Dire che Carlo Porta (Milano, 1775 - Milano, 1821) e Giuseppe Gioacchino Belli (Roma, 1791 - Roma,1863) sono i massimi esponenti della poesia dialettale dell’Ottocento è far loro un torto. Sono due grandissimi poeti (anzi romanzieri, vedremo poi il perché) che possono ben volteggiare alle altezze dei coevi Foscolo (Zante, 1778 – Turnham Green, 1827) o Leopardi (Recanati, 1798 – Napoli, 1837), il cui valore viene percepito in modo riduttivo per la scelta di esprimersi in madrelingua “plebea” anziché nell’idioma letterario che costituisce di questa quasi una “traduzione”. Se almeno parte del loro corpus poetico l’avessero scritta in italiano (come faranno anche Berchet, Manzoni e gli altri), probabilmente la loro notorietà sarebbe molto più estesa.
Perché considerare Belli e Porta romanzieri?
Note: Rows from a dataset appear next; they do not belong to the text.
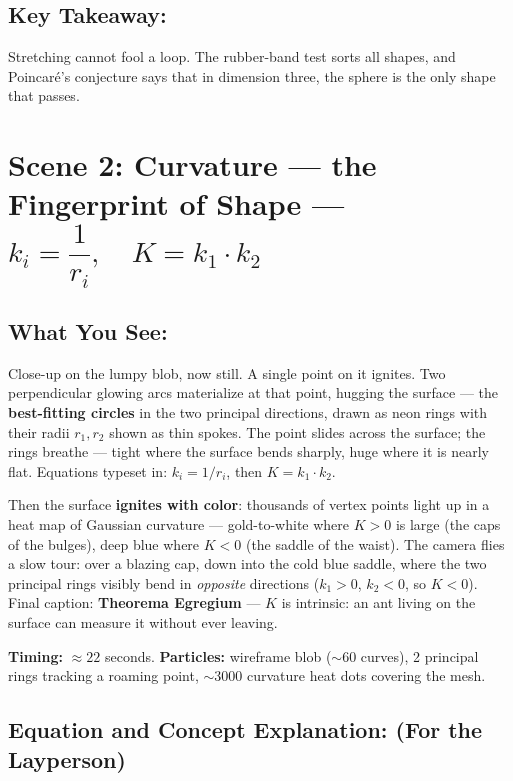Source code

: \documentclass[11pt]{article}
\begin{document}
\subsection*{Key Takeaway:}

Stretching cannot fool a loop. The rubber-band test sorts all shapes, and Poincar\'e's
conjecture says that in dimension three, the sphere is the only shape that passes.

\hrulefill

\section*{Scene 2: Curvature --- the Fingerprint of Shape --- \( k_i = \dfrac{1}{r_i},\quad K = k_1 \cdot k_2 \)}

\subsection*{What You See:}

Close-up on the lumpy blob, now still. A single point on it ignites. Two
perpendicular glowing arcs materialize at that point, hugging the surface --- the
\textbf{best-fitting circles} in the two principal directions, drawn as neon rings
with their radii $r_1, r_2$ shown as thin spokes. The point slides across the
surface; the rings breathe --- tight where the surface bends sharply, huge where it is
nearly flat. Equations typeset in: \( k_i = 1/r_i \), then \( K = k_1 \cdot k_2 \).

Then the surface \textbf{ignites with color}: thousands of vertex points light up in a
heat map of Gaussian curvature --- gold-to-white where $K > 0$ is large (the caps of
the bulges), deep blue where $K < 0$ (the saddle of the waist). The camera flies a
slow tour: over a blazing cap, down into the cold blue saddle, where the two principal
rings visibly bend in \emph{opposite} directions ($k_1 > 0$, $k_2 < 0$, so $K < 0$).
Final caption: \textbf{Theorema Egregium} --- \( K \) is intrinsic: an ant living on
the surface can measure it without ever leaving.

\textbf{Timing:} $\approx 22$ seconds. \textbf{Particles:} wireframe blob
($\sim$60 curves), 2 principal rings tracking a roaming point, $\sim$3000 curvature
heat dots covering the mesh.

\subsection*{Equation and Concept Explanation: (For the Layperson)}
\end{document}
L’oggetto della loro ricerca è l’accurata descrizione di modelli e comportamenti sociali, d’involontario (ma forse no) affresco storico, di tableaux-vivants e dialoghi pronti per il teatro capaci di restituire il loro tempo con tale complessità e ricchezza di sfumature da dilatare enormemente i confini della poesia. Esula da questo contesto un esame più approfondito, chi volesse può approfittare dell’illuminante lavoro di Dante Isella (in C. Porta, Poesie, a cura di D. I., Milano-Napoli, Ricciardi, 1958, pp. XI-XXIX). Qui vorrei dire solo del criterio adottato nella “traduzione” per rimanere fedele e non perdere il blend aristo-becero di donna Fabia: un misto di arcaismi, fini diciture e termini eleganti mescolati al linguaggio corrente, non senza la civetteria di infilarci qualche bella volgarità. È il mondo dell’aristocrazia lombarda fine ‘700, che regge la sua economia su immensi possedimenti e rendita agraria che permette la bella vita in città e lo sfogo della villeggiatura nelle splendide sontuose lombarde dimore. Con esercito annesso di domestici, cameriere, fattori, giardinieri, cuoche, sguattere, cocchiere, il maggiordomo più realista del Re e finalmente l’immancabile prete di casa, i cui buoni uffici dovrebbero garantire la dolce vita nell’aldilà intanto che si godono bellamente i privilegi dell’aldiquà. Questo spiega perché rimangano alcune parole milanesi monche in coda (Fabron, tal, qual, ugual, simil, infallibil, mandare a dar via, etc ) e i vezzi scurrili che mai abbandonano i signori, sorta di grossolana lingua parallela che scorre nella conversazione come il fosso di fianco alla strada.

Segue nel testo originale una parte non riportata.